* EXERCISE PROMPT *
Copy the lines below word for word, skipping any image.

* RECORDS FOR THIS TASK *
= Beginning of Section =
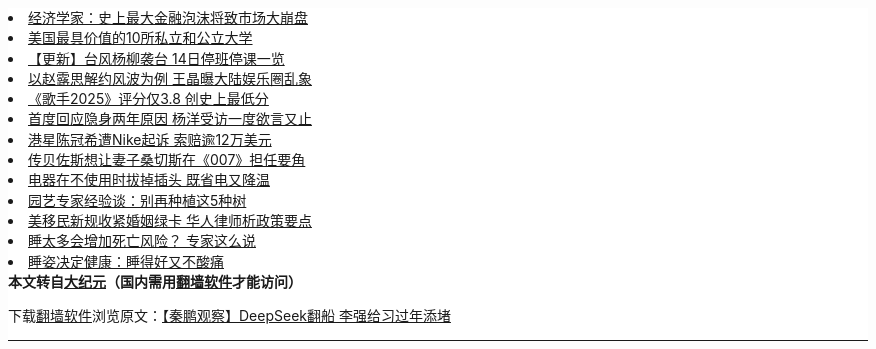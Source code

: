 <li><a href="https://github.com/1992513/djy/blob/master/gb/25/8/12/n14572340.md#1">经济学家：史上最大金融泡沫将致市场大崩盘</a></li>
<li><a href="https://github.com/1992513/djy/blob/master/gb/25/8/12/n14572367.md#1">美国最具价值的10所私立和公立大学</a></li>
<li><a href="https://github.com/1992513/djy/blob/master/gb/25/8/13/n14572804.md#1">【更新】台风杨柳袭台 14日停班停课一览</a></li>
<li><a href="https://github.com/1992513/djy/blob/master/gb/25/8/12/n14572427.md#1">以赵露思解约风波为例 王晶曝大陆娱乐圈乱象</a></li>
<li><a href="https://github.com/1992513/djy/blob/master/gb/25/8/13/n14573139.md#1">《歌手2025》评分仅3.8 创史上最低分</a></li>
<li><a href="https://github.com/1992513/djy/blob/master/gb/25/8/13/n14573082.md#1">首度回应隐身两年原因 杨洋受访一度欲言又止</a></li>
<li><a href="https://github.com/1992513/djy/blob/master/gb/25/8/12/n14572439.md#1">港星陈冠希遭Nike起诉 索赔逾12万美元</a></li>
<li><a href="https://github.com/1992513/djy/blob/master/gb/25/8/14/n14573446.md#1">传贝佐斯想让妻子桑切斯在《007》担任要角</a></li>
<li><a href="https://github.com/1992513/djy/blob/master/gb/25/8/12/n14572017.md#1">电器在不使用时拔掉插头 既省电又降温</a></li>
<li><a href="https://github.com/1992513/djy/blob/master/gb/25/8/13/n14572631.md#1">园艺专家经验谈：别再种植这5种树</a></li>
<li><a href="https://github.com/1992513/djy/blob/master/gb/25/8/13/n14572608.md#1">美移民新规收紧婚姻绿卡 华人律师析政策要点</a></li>
<li><a href="https://github.com/1992513/djy/blob/master/gb/25/8/14/n14573410.md#1">睡太多会增加死亡风险？ 专家这么说</a></li>
<li><a href="https://github.com/1992513/djy/blob/master/gb/25/8/11/n14571685.md#1">睡姿决定健康：睡得好又不酸痛</a></li>
<strong>本文转自<a href="https://www.epochtimes.com">大纪元</a>（国内需用<a href="https://github.com/1992513/www/blob/master/README.md#8">翻墙软件</a>才能访问）</strong><p>下载<a href="https://github.com/1992513/www/blob/master/README.md#8">翻墙软件</a>浏览原文：<a href="https://www.epochtimes.com/gb/25/1/31/n14426082.htm">【秦鹏观察】DeepSeek翻船 李强给习过年添堵</a></p><hr>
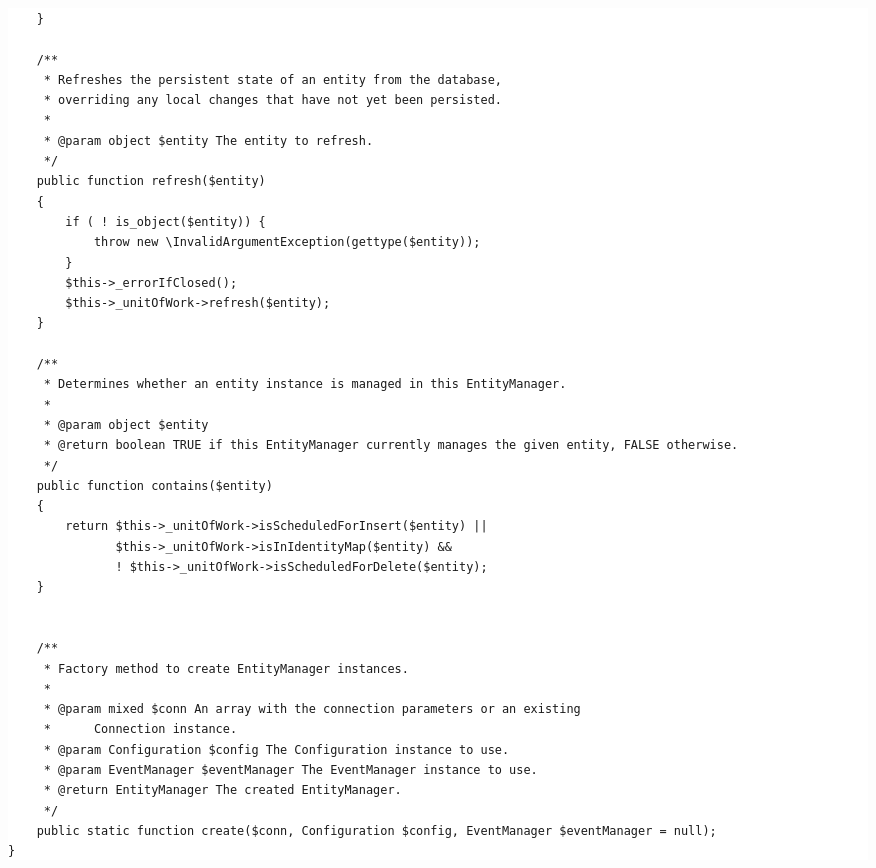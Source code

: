         }
    
        /**
         * Refreshes the persistent state of an entity from the database,
         * overriding any local changes that have not yet been persisted.
         *
         * @param object $entity The entity to refresh.
         */
        public function refresh($entity)
        {
            if ( ! is_object($entity)) {
                throw new \InvalidArgumentException(gettype($entity));
            }
            $this->_errorIfClosed();
            $this->_unitOfWork->refresh($entity);
        }
    
        /**
         * Determines whether an entity instance is managed in this EntityManager.
         *
         * @param object $entity
         * @return boolean TRUE if this EntityManager currently manages the given entity, FALSE otherwise.
         */
        public function contains($entity)
        {
            return $this->_unitOfWork->isScheduledForInsert($entity) ||
                   $this->_unitOfWork->isInIdentityMap($entity) &&
                   ! $this->_unitOfWork->isScheduledForDelete($entity);
        }
    
    
        /**
         * Factory method to create EntityManager instances.
         *
         * @param mixed $conn An array with the connection parameters or an existing
         *      Connection instance.
         * @param Configuration $config The Configuration instance to use.
         * @param EventManager $eventManager The EventManager instance to use.
         * @return EntityManager The created EntityManager.
         */
        public static function create($conn, Configuration $config, EventManager $eventManager = null);
    }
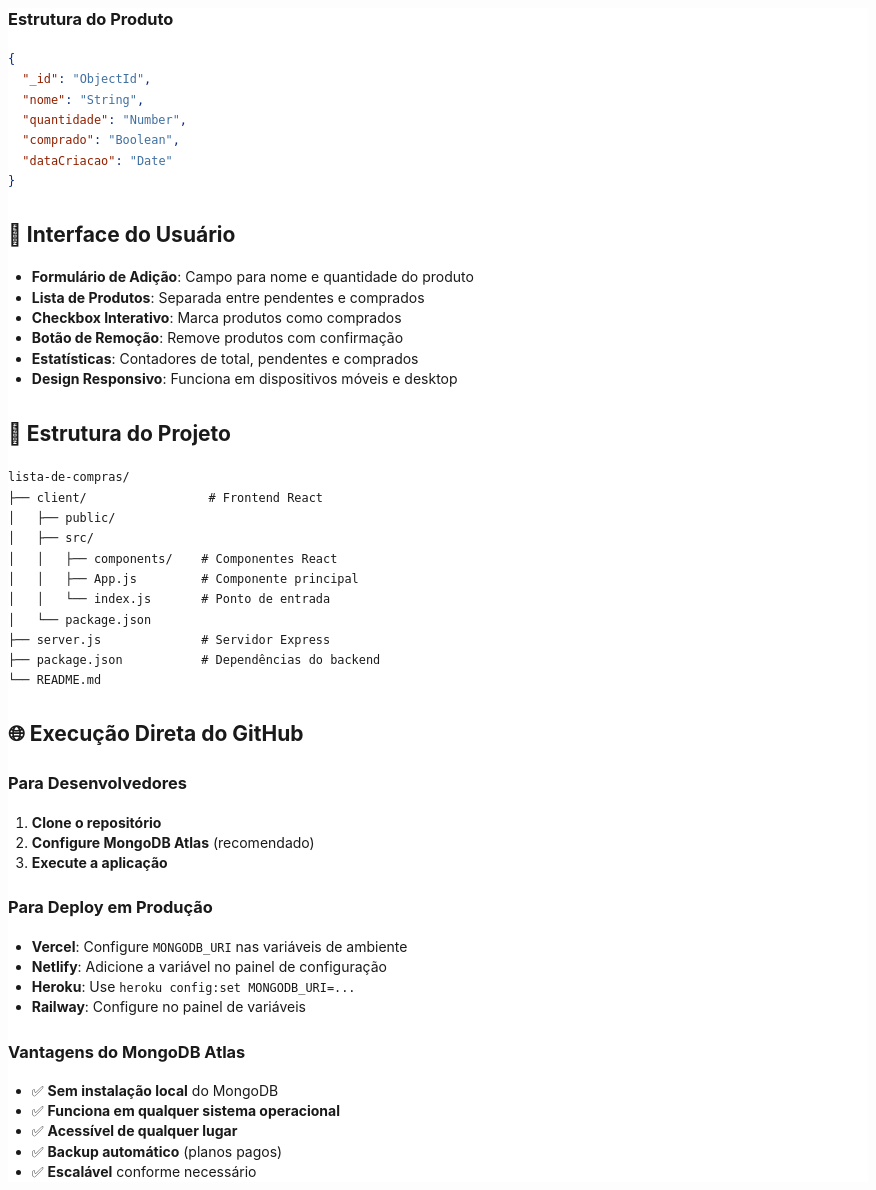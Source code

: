 ### Estrutura do Produto
```json
{
  "_id": "ObjectId",
  "nome": "String",
  "quantidade": "Number",
  "comprado": "Boolean",
  "dataCriacao": "Date"
}
```

## 📱 Interface do Usuário

- **Formulário de Adição**: Campo para nome e quantidade do produto
- **Lista de Produtos**: Separada entre pendentes e comprados
- **Checkbox Interativo**: Marca produtos como comprados
- **Botão de Remoção**: Remove produtos com confirmação
- **Estatísticas**: Contadores de total, pendentes e comprados
- **Design Responsivo**: Funciona em dispositivos móveis e desktop

## 🔧 Estrutura do Projeto

```
lista-de-compras/
├── client/                 # Frontend React
│   ├── public/
│   ├── src/
│   │   ├── components/    # Componentes React
│   │   ├── App.js         # Componente principal
│   │   └── index.js       # Ponto de entrada
│   └── package.json
├── server.js              # Servidor Express
├── package.json           # Dependências do backend
└── README.md
```

## 🌐 Execução Direta do GitHub

### **Para Desenvolvedores**
1. **Clone o repositório**
2. **Configure MongoDB Atlas** (recomendado)
3. **Execute a aplicação**

### **Para Deploy em Produção**
- **Vercel**: Configure `MONGODB_URI` nas variáveis de ambiente
- **Netlify**: Adicione a variável no painel de configuração
- **Heroku**: Use `heroku config:set MONGODB_URI=...`
- **Railway**: Configure no painel de variáveis

### **Vantagens do MongoDB Atlas**
- ✅ **Sem instalação local** do MongoDB
- ✅ **Funciona em qualquer sistema operacional**
- ✅ **Acessível de qualquer lugar**
- ✅ **Backup automático** (planos pagos)
- ✅ **Escalável** conforme necessário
= End of Section =
* EXERCISE SOLUTION *
Source code

: <li><a href="https://github.com/1992513/djy/blob/master/gb/25/8/12/n14572340.md#1">经济学家：史上最大金融泡沫将致市场大崩盘</a></li>
<li><a href="https://github.com/1992513/djy/blob/master/gb/25/8/12/n14572367.md#1">美国最具价值的10所私立和公立大学</a></li>
<li><a href="https://github.com/1992513/djy/blob/master/gb/25/8/13/n14572804.md#1">【更新】台风杨柳袭台 14日停班停课一览</a></li>
<li><a href="https://github.com/1992513/djy/blob/master/gb/25/8/12/n14572427.md#1">以赵露思解约风波为例 王晶曝大陆娱乐圈乱象</a></li>
<li><a href="https://github.com/1992513/djy/blob/master/gb/25/8/13/n14573139.md#1">《歌手2025》评分仅3.8 创史上最低分</a></li>
<li><a href="https://github.com/1992513/djy/blob/master/gb/25/8/13/n14573082.md#1">首度回应隐身两年原因 杨洋受访一度欲言又止</a></li>
<li><a href="https://github.com/1992513/djy/blob/master/gb/25/8/12/n14572439.md#1">港星陈冠希遭Nike起诉 索赔逾12万美元</a></li>
<li><a href="https://github.com/1992513/djy/blob/master/gb/25/8/14/n14573446.md#1">传贝佐斯想让妻子桑切斯在《007》担任要角</a></li>
<li><a href="https://github.com/1992513/djy/blob/master/gb/25/8/12/n14572017.md#1">电器在不使用时拔掉插头 既省电又降温</a></li>
<li><a href="https://github.com/1992513/djy/blob/master/gb/25/8/13/n14572631.md#1">园艺专家经验谈：别再种植这5种树</a></li>
<li><a href="https://github.com/1992513/djy/blob/master/gb/25/8/13/n14572608.md#1">美移民新规收紧婚姻绿卡 华人律师析政策要点</a></li>
<li><a href="https://github.com/1992513/djy/blob/master/gb/25/8/14/n14573410.md#1">睡太多会增加死亡风险？ 专家这么说</a></li>
<li><a href="https://github.com/1992513/djy/blob/master/gb/25/8/11/n14571685.md#1">睡姿决定健康：睡得好又不酸痛</a></li>
<strong>本文转自<a href="https://www.epochtimes.com">大纪元</a>（国内需用<a href="https://github.com/1992513/www/blob/master/README.md#8">翻墙软件</a>才能访问）</strong><p>下载<a href="https://github.com/1992513/www/blob/master/README.md#8">翻墙软件</a>浏览原文：<a href="https://www.epochtimes.com/gb/25/1/31/n14426082.htm">【秦鹏观察】DeepSeek翻船 李强给习过年添堵</a></p><hr>
Source code

:         }
    
        /**
         * Refreshes the persistent state of an entity from the database,
         * overriding any local changes that have not yet been persisted.
         *
         * @param object $entity The entity to refresh.
         */
        public function refresh($entity)
        {
            if ( ! is_object($entity)) {
                throw new \InvalidArgumentException(gettype($entity));
            }
            $this->_errorIfClosed();
            $this->_unitOfWork->refresh($entity);
        }
    
        /**
         * Determines whether an entity instance is managed in this EntityManager.
         *
         * @param object $entity
         * @return boolean TRUE if this EntityManager currently manages the given entity, FALSE otherwise.
         */
        public function contains($entity)
        {
            return $this->_unitOfWork->isScheduledForInsert($entity) ||
                   $this->_unitOfWork->isInIdentityMap($entity) &&
                   ! $this->_unitOfWork->isScheduledForDelete($entity);
        }
    
    
        /**
         * Factory method to create EntityManager instances.
         *
         * @param mixed $conn An array with the connection parameters or an existing
         *      Connection instance.
         * @param Configuration $config The Configuration instance to use.
         * @param EventManager $eventManager The EventManager instance to use.
         * @return EntityManager The created EntityManager.
         */
        public static function create($conn, Configuration $config, EventManager $eventManager = null);
    }
Source code

: ### Estrutura do Produto
```json
{
  "_id": "ObjectId",
  "nome": "String",
  "quantidade": "Number",
  "comprado": "Boolean",
  "dataCriacao": "Date"
}
```

## 📱 Interface do Usuário

- **Formulário de Adição**: Campo para nome e quantidade do produto
- **Lista de Produtos**: Separada entre pendentes e comprados
- **Checkbox Interativo**: Marca produtos como comprados
- **Botão de Remoção**: Remove produtos com confirmação
- **Estatísticas**: Contadores de total, pendentes e comprados
- **Design Responsivo**: Funciona em dispositivos móveis e desktop

## 🔧 Estrutura do Projeto

```
lista-de-compras/
├── client/                 # Frontend React
│   ├── public/
│   ├── src/
│   │   ├── components/    # Componentes React
│   │   ├── App.js         # Componente principal
│   │   └── index.js       # Ponto de entrada
│   └── package.json
├── server.js              # Servidor Express
├── package.json           # Dependências do backend
└── README.md
```

## 🌐 Execução Direta do GitHub

### **Para Desenvolvedores**
1. **Clone o repositório**
2. **Configure MongoDB Atlas** (recomendado)
3. **Execute a aplicação**

### **Para Deploy em Produção**
- **Vercel**: Configure `MONGODB_URI` nas variáveis de ambiente
- **Netlify**: Adicione a variável no painel de configuração
- **Heroku**: Use `heroku config:set MONGODB_URI=...`
- **Railway**: Configure no painel de variáveis

### **Vantagens do MongoDB Atlas**
- ✅ **Sem instalação local** do MongoDB
- ✅ **Funciona em qualquer sistema operacional**
- ✅ **Acessível de qualquer lugar**
- ✅ **Backup automático** (planos pagos)
- ✅ **Escalável** conforme necessário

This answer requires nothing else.